▶ Work required: Count the lines below that hold the string "repository". Give only that number.

********************

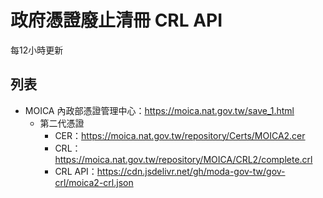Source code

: # 政府憑證廢止清冊 CRL API
每12小時更新

## 列表
- MOICA 內政部憑證管理中心：https://moica.nat.gov.tw/save_1.html
  - 第二代憑證
    - CER：https://moica.nat.gov.tw/repository/Certs/MOICA2.cer
    - CRL：https://moica.nat.gov.tw/repository/MOICA/CRL2/complete.crl
    - CRL API：https://cdn.jsdelivr.net/gh/moda-gov-tw/gov-crl/moica2-crl.json
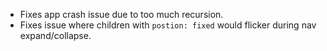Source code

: - Fixes app crash issue due to too much recursion.
- Fixes issue where children with `postion: fixed` would flicker during nav expand/collapse.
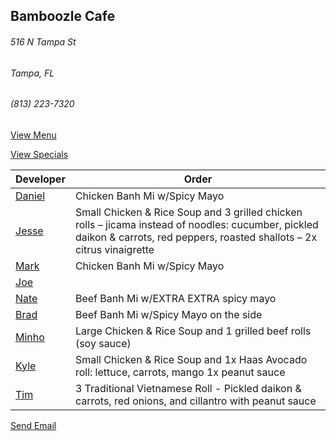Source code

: ## Bamboozle Cafe
###### 516 N Tampa St
###### Tampa, FL
###### (813) 223-7320

[View Menu](http://bamboozlecafe.com/bamboozle-cafe-lunch-menu/)

[View Specials](http://bamboozlecafe.com/bamboozle-cafe-lunch-specials/)

Developer     | Order
--------------|---------------------
[Daniel](https://github.com/dtartaglia)           	| Chicken Banh Mi w/Spicy Mayo
[Jesse](https://github.com/jessecurry)              | Small Chicken & Rice Soup and 3 grilled chicken rolls – jicama instead of noodles: cucumber, pickled daikon & carrots, red peppers, roasted shallots – 2x citrus vinaigrette
[Mark](http://github.com/mark-smithtb)              | Chicken Banh Mi w/Spicy Mayo
[Joe](https://github.com/Montchat)                  |
[Nate](https://github.com/thunemn)                  | Beef Banh Mi w/EXTRA EXTRA spicy mayo
[Brad](https://github.com/bself)                    | Beef Banh Mi w/Spicy Mayo on the side
[Minho](https://github.com/minhochoi)               | Large Chicken & Rice Soup and 1 grilled beef rolls (soy sauce)
[Kyle](https://github.com/kjswartz)                 | Small Chicken & Rice Soup and 1x Haas Avocado roll: lettuce, carrots, mango 1x peanut sauce
[Tim](https://github.com/TimE1211)                  | 3 Traditional Vietnamese Roll - Pickled daikon & carrots, red onions, and cillantro with peanut sauce

<a href="mailto:info@bamboozlecafe.com?cc=bamboozlecafe@gmail.com&subject=11:30am%20Haneke%20Design%20Developer Lunch&body=https%3A%2F%2Fgithub.com%2Fhanekedesign%2Fdeveloper-lunch%2Fblob%2Fmaster%2Fbamboozle.md">Send Email</a>
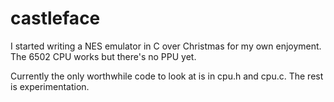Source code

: # castleface

I started writing a NES emulator in C over Christmas for my own enjoyment. The 6502 CPU works but there's no PPU yet. 

Currently the only worthwhile code to look at is in cpu.h and cpu.c. The rest is experimentation.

********************

▶ Solution to this task: 2